Most of the summer growth is dense on the horizontal (like an awning) with grape bunches developing and hanging down for easy picking when rips.
English ivy (hedera helix) can damage mortar, but grape vines don't have holdfast structures like hedera that can sink into mortar. Plus, hedera helix is so dense that rotting vegetation and sheltered animals can also cause problems. Grapevines have tendrils that grab onto and twine around something like wires or a trellis.
Vitis vinifera has a deep vertical root that can fit in even narrow places and don't causes a lot of trouble. Climbing roses can vary, some are huge and they trow a lot of garbage, but short climbers normally are manageable. If they grow too much, you can just prune it to a desired size
Ivy or Wisteria are a different question.

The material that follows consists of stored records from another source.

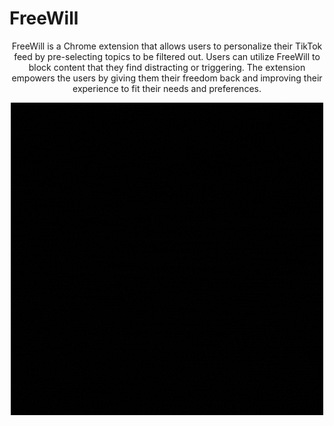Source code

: # FreeWill

<div align="center"> 

FreeWill is a Chrome extension that allows users to personalize their TikTok feed by pre-selecting topics to be filtered out. Users can utilize FreeWill to block content that they find distracting or triggering. The extension empowers the users by giving them their freedom back and improving their experience to fit their needs and preferences. 
 
![FreeWill Logo](FreeWill_Logo.gif)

The first will damage walls and the second can crush anything like a vegetable python
Most vines, including Ivy don’t damage bricks walls that are build well. I don’t know about grapes but most ivy uses “suction cups” to trap on directly to the bricks. I think the misconception that they damage mortar might come from the moisture the plants can trap which can then damage the masonry. Or maybe it’s because the plants hide damage until it gets serious Mortar doesn’t last forever after all. Anyway, if you build your house or wall properly you can grow stuff on it with basically no downsides outside of having more bugs (and the things that eat them) on your wall that you might want.
It might not work so well on the Lego brick walls that are glued onto the front of concrete these days, but that would just be a guess.
For those interested in digging into this passive solar design concerns itself with solar gain optimization. Passive house is a standard that makes use of these concepts as well but goes alot further.
I'm dubious. If you pick the right threshold, you will surely find that the frequency of days above that threshold is massively increased. But that doesn't imply that the temperature is up 20F.
I certainly remember plenty of days in the mid-to-high-nineties in Silicon Valley 20 years ago.
(Also, removing a given amount of summer heat via air conditioning is considerably cheaper than adding that same amount of winter heat via gas or heat pump in many climates, because the indoor-outdoor temperature difference is much higher in the winter.)